Foto por brankomaster vía Flickr

6 comentarios

  1. Hola Jerónimo :
    He leído los dos artículos y me veo reflejado en tu experiencia. Yo use a IKe ; -) antes de descubrir GTD. Sin embargo, tenemos que ser justos con Covey; el maestro recomendaba trabajar siempre en el cuadrante 2, (importante pero no urgente) de esa manera evitas muchas situaciones de cuadrante 1 (urgente en importante ) que es la principal causa de estrés.
    Tanto en los “7 hábitos” como en “Primero lo primero ” se esfuerza en explicarnos la fuerza del cuadrante 2 y muchos de sus argumentos entroncan con la parte de perspectiva de GTD.
    No era un sistema perfecto, pero si las tareas del cuadrante 3 las ponemos en la lista “a la espera” y a las del 4 les aplicamos la regla de los 2 minutos vemos que Allen bebé de estas fuentes, pero con su enorme experiencia es capaz de ver lo que no funciona (de este y de otros sistemas ) y regalarnos algo tan grande como GTD.
    Ahora que vas a estar cerca (enhorabuena ) se lo puedes preguntar ; -)
    Un abrazo

    • Gracias por pasarte por aquí, Miguel, y compartir tu experiencia.

      Totalmente de acuerdo en lo que comentas sobre Covey, hay que reconocer que supo darse cuenta de los defectos de la técnica. Pero dudo que la propuesta de trabajar siempre en el cuadrante 2 (cosas importantes pero no urgentes), en realidad sirva para algo. Covey partía de la premisa de que, una vez fijadas, la importancia y urgencia de las cosas permanecen más o menos estables, lo cual es a todas luces falso en el trabajo del conocimiento. La matriz de Eisenhower falla a nivel de concepto, y es totalmente inútil en entornos tan cambiantes como los actuales.

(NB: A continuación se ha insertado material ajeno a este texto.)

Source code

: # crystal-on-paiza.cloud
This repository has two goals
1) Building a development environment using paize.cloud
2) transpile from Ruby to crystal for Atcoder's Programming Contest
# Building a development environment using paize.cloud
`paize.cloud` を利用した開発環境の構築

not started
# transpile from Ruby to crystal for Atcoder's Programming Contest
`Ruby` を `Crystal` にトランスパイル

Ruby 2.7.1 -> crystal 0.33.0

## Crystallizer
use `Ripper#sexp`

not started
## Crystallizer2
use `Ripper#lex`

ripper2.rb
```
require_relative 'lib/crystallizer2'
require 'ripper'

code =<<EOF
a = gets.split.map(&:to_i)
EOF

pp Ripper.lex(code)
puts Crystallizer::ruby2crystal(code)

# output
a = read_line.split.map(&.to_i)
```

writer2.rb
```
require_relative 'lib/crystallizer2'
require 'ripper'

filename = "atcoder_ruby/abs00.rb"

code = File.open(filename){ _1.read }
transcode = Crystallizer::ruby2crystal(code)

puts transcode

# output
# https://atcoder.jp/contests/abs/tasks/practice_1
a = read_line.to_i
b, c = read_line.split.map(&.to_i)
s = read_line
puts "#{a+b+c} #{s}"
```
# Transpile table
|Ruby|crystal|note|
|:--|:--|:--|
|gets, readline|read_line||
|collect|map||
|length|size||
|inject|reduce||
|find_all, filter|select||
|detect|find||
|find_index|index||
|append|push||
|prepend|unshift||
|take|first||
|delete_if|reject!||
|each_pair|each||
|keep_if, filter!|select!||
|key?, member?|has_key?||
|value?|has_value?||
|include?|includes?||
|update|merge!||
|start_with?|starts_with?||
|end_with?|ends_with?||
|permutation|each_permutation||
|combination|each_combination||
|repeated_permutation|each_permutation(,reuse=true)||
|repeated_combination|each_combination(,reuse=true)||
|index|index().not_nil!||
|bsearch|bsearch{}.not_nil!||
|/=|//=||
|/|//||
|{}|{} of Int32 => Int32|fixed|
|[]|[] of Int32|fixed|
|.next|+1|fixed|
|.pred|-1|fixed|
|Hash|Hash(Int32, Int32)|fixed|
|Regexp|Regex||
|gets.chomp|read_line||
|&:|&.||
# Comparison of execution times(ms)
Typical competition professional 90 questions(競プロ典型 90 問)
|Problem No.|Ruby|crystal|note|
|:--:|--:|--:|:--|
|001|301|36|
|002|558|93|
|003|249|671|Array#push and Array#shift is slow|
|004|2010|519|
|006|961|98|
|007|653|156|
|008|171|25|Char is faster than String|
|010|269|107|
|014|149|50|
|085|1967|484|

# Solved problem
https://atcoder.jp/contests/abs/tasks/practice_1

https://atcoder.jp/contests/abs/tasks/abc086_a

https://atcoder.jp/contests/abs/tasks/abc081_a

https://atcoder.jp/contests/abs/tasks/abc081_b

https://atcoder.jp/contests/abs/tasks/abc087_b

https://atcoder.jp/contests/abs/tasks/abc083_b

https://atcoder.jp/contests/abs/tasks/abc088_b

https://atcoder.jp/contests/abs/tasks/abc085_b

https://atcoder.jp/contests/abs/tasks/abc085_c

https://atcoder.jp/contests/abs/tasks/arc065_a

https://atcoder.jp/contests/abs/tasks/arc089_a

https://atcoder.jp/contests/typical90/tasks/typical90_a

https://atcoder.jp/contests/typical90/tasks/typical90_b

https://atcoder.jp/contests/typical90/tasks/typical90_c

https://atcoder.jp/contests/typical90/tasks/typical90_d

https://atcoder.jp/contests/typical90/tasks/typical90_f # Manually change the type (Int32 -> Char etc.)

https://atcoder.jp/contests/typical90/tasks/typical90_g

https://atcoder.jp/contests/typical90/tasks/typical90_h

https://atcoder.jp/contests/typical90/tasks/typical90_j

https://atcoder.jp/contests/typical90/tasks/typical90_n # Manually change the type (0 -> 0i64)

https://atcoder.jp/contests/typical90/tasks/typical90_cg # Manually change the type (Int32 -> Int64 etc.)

      En cuanto a la idea de poner en la lista «A la espera» las tareas del cuadrante 3 (entiendo que te refieres a la lista «A la espera» de GTD), no lo veo. Conceptualmente, las cosas que están a la espera son cosas que tienen que hacer otros, independientemente de que sean importantes y/o urgentes. Igualmente, aplicar la regla de los 2 minutos a las cosas del cuadrante 4 (cosas que no son ni importantes ni urgentes), en realidad es perder el tiempo. Ahí sí, como decía Eisenhower, lo mejor es simplemente no hacerlo :)

      Un abrazo y, de nuevo, gracias por pasarte por aquí.

  2. Jero,
    Gran artículo que nos refuerza a los que curso tras curso, intentamos convencer a nuestros alumnos que las prioridades basadas en importancia y urgencia sirven de bien poco. Gracias por ordenarme algunos de los argumentos maestro!

  3. Personalmente diría que esta es una de esas herramientas que hoy pueden no resultar útiles por como ha sido la evolución de los acontecimientos. En el continuo cambio en el que nos movemos, lo que llamáis entornos VUCA, creo que el binomio urgente/importante pierde fuerza. Y más en el mundo en el que si no eres capaz de decir “NO” todo es urgente.

    • Sinceramente, Alberto, creo que el enfoque de la «matriz de Eisenhower» nunca ha servido para nada. La diferencia es que antes era inocua, pero usarla en entornos VUCA es prácticamente un suicidio productivo.